Kohabitacja jest nową normą. Zmieniające się role i oczekiwania płci, opóźnienie zawarcia małżeństwa i sekularyzująca się kultura prowadzą coraz więcej dorosłych Amerykanów do przekonania, że wspólne zamieszkanie przed zawarciem związku jest dobrym pomysłem. W niedawnym badaniu przeprowadzonym przez Barna zapytano Amerykanów o ich poglądy na temat kohabitacji: za, przeciw, motywacje i skutki wspólnego życia przed ślubem. Chociaż akceptacja kohabitacji jest powszechna w kulturze amerykańskiej, nadal istnieją duże obszary oporu wobec tej zmieniającej się etyki wśród społeczności religijnych i tych, którzy wyznają bardziej tradycyjne wartości i oczekiwania przedmałżeńskie.
Większość dorosłych Amerykanów uważa, że kohabitacja jest ogólnie dobrym pomysłem. Dwie trzecie dorosłych (65%) zdecydowanie lub nieco zgadza się z tym, że dobrze jest mieszkać ze swoim partnerem przed ślubem, w porównaniu z jedną trzecią (35%), która zdecydowanie lub nieco się z tym nie zgadza.
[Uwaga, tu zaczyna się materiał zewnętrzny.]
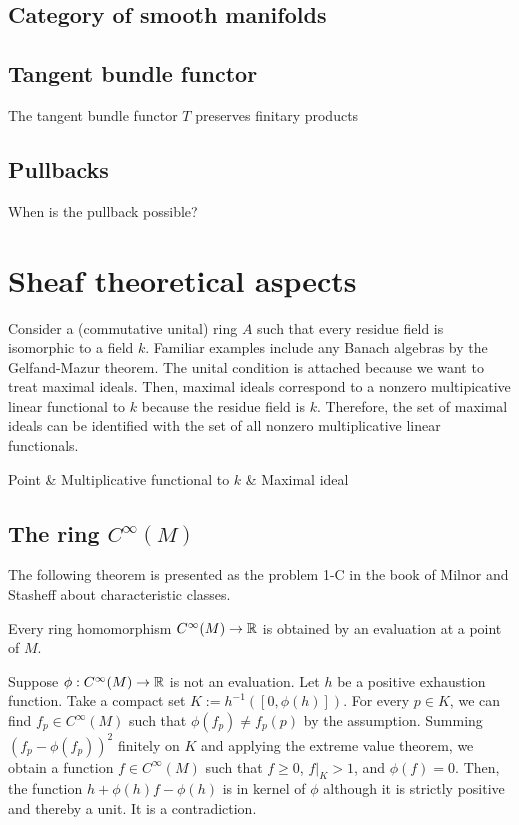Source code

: \documentclass{../note}
\begin{document}
\section{Category of smooth manifolds}


\section{Tangent bundle functor}

\begin{thm}
The tangent bundle functor $T$ preserves finitary products
\end{thm}


\section{Pullbacks}
When is the pullback possible?








\chapter{Sheaf theoretical aspects}
Consider a (commutative unital) ring $A$ such that every residue field is isomorphic to a field $k$.
Familiar examples include any Banach algebras by the Gelfand-Mazur theorem.
The unital condition is attached because we want to treat maximal ideals.
Then, maximal ideals correspond to a nonzero multipicative linear functional to $k$ because the residue field is $k$.
Therefore, the set of maximal ideals can be identified with the set of all nonzero multiplicative linear functionals.


\begin{rd}
Point  & Multiplicative functional to $k$  & Maximal ideal 
\end{rd}

\section{The ring $C^\infty(M)$}
The following theorem is presented as the problem 1-C in the book of Milnor and Stasheff about characteristic classes.
\begin{thm}
Every ring homomorphism $C^\infty(M)\to\mathbb{R}$ is obtained by an evaluation at a point of $M$.
\end{thm}
\begin{pf}
Suppose $\phi:C^\infty(M)\to\mathbb{R}$ is not an evaluation.
Let $h$ be a positive exhaustion function.
Take a compact set $K:=h^{-1}([0,\phi(h)])$.
For every $p\in K$, we can find $f_p\in C^\infty(M)$ such that $\phi(f_p)\ne f_p(p)$ by the assumption.
Summing $(f_p-\phi(f_p))^2$ finitely on $K$ and applying the extreme value theorem, we obtain a function $f\in C^\infty(M)$ such that $f\ge0$, $f|_K>1$, and $\phi(f)=0$.
Then, the function $h+\phi(h)f-\phi(h)$ is in kernel of $\phi$ although it is strictly positive and thereby a unit.
It is a contradiction.
\end{pf}
\end{document}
Niespodziewanie, najbardziej religijne grupy w Ameryce są najmniej skłonne uważać, że kohabitacja jest dobrym pomysłem. Większość chrześcijańskiego nauczania na temat związków przedmałżeńskich zachęca do abstynencji i innych granic, które raczej wykluczają konkubinat, a dane odzwierciedlają te przekonania. Jest bardzo mało prawdopodobne, by praktykujący chrześcijanie (41%) wierzyli, że konkubinat to dobry pomysł, a ostry kontrast z tymi, którzy identyfikują się jako niewierzący (88%) dodatkowo pokazuje ostry wpływ przekonań religijnych na poglądy dotyczące konkubinatu.
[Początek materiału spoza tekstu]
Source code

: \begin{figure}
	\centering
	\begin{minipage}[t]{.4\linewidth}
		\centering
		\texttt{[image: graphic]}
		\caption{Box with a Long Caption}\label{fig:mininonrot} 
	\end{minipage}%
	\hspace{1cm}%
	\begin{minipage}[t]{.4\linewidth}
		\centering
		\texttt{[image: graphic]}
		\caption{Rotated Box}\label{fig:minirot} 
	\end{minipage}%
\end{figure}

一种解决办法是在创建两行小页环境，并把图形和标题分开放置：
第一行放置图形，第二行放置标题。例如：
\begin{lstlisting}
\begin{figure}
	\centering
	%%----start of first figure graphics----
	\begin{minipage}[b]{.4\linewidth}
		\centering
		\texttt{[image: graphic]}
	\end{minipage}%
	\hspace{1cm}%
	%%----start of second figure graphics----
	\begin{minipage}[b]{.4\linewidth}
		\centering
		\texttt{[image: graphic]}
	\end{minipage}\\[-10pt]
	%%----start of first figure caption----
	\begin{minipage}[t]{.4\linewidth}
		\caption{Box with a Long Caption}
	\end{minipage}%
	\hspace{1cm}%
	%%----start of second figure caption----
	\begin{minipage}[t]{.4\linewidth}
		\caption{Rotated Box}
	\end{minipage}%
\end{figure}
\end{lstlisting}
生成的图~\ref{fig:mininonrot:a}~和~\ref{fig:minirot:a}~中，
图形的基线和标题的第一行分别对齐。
Kolejne kontrasty stają się widoczne, gdy przyjrzymy się bliżej różnicom pokoleniowym i ideologicznym. Millenialsi na przykład dorastali w bardziej świeckiej kulturze, w której normy płci, ścieżki kariery i oczekiwania małżeńskie szybko się zmieniają. Nie jest zaskoczeniem, że Millennialsi (72%) są dwukrotnie bardziej skłonni niż starsi (36%) wierzyć, że kohabitacja jest dobrym pomysłem. Podział ten jest równie wyraźny, gdy spojrzymy na podział na konserwatystów i liberałów. Liberałowie, o bardziej postępowej ideologii, ponad dwukrotnie częściej niż konserwatyści, którzy cenią sobie bardziej tradycyjne poglądy, uważają, że kohabitacja to dobry pomysł.
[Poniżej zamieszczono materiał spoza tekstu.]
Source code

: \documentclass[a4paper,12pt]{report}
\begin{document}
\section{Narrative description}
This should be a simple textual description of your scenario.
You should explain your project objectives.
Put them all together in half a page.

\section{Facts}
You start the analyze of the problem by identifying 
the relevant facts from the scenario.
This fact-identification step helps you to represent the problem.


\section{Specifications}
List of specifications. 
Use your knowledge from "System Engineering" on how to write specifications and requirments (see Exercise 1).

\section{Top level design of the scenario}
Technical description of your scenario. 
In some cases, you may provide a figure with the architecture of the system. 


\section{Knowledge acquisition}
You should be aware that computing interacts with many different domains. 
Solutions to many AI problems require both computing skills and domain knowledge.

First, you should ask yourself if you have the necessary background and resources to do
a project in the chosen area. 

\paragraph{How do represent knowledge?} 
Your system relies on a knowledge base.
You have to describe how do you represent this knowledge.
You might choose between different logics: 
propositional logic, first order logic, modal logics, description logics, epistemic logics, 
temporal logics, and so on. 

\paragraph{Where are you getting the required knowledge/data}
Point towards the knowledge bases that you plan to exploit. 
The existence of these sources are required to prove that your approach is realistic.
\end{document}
Chociaż może się wydawać, że kohabitacja jest przede wszystkim funkcją wygody i oszczędności, prawie wszyscy dorośli postrzegają ją jako rytuał przejścia na drodze do małżeństwa. Pomysł, że mieszkanie ze swoim partnerem przed ślubem byłoby wygodne (9%) lub że pozwoliłoby zaoszczędzić na czynszu (5%) blednie w porównaniu z wartością testowania kompatybilności (84%) poprzez zabawę w dom przed zawarciem związku. Zdecydowanie najważniejszym powodem, dla którego pary kohabitujące spędzają ze sobą czas, jest chęć sprawdzenia swoich możliwości przed wzięciem ślubu.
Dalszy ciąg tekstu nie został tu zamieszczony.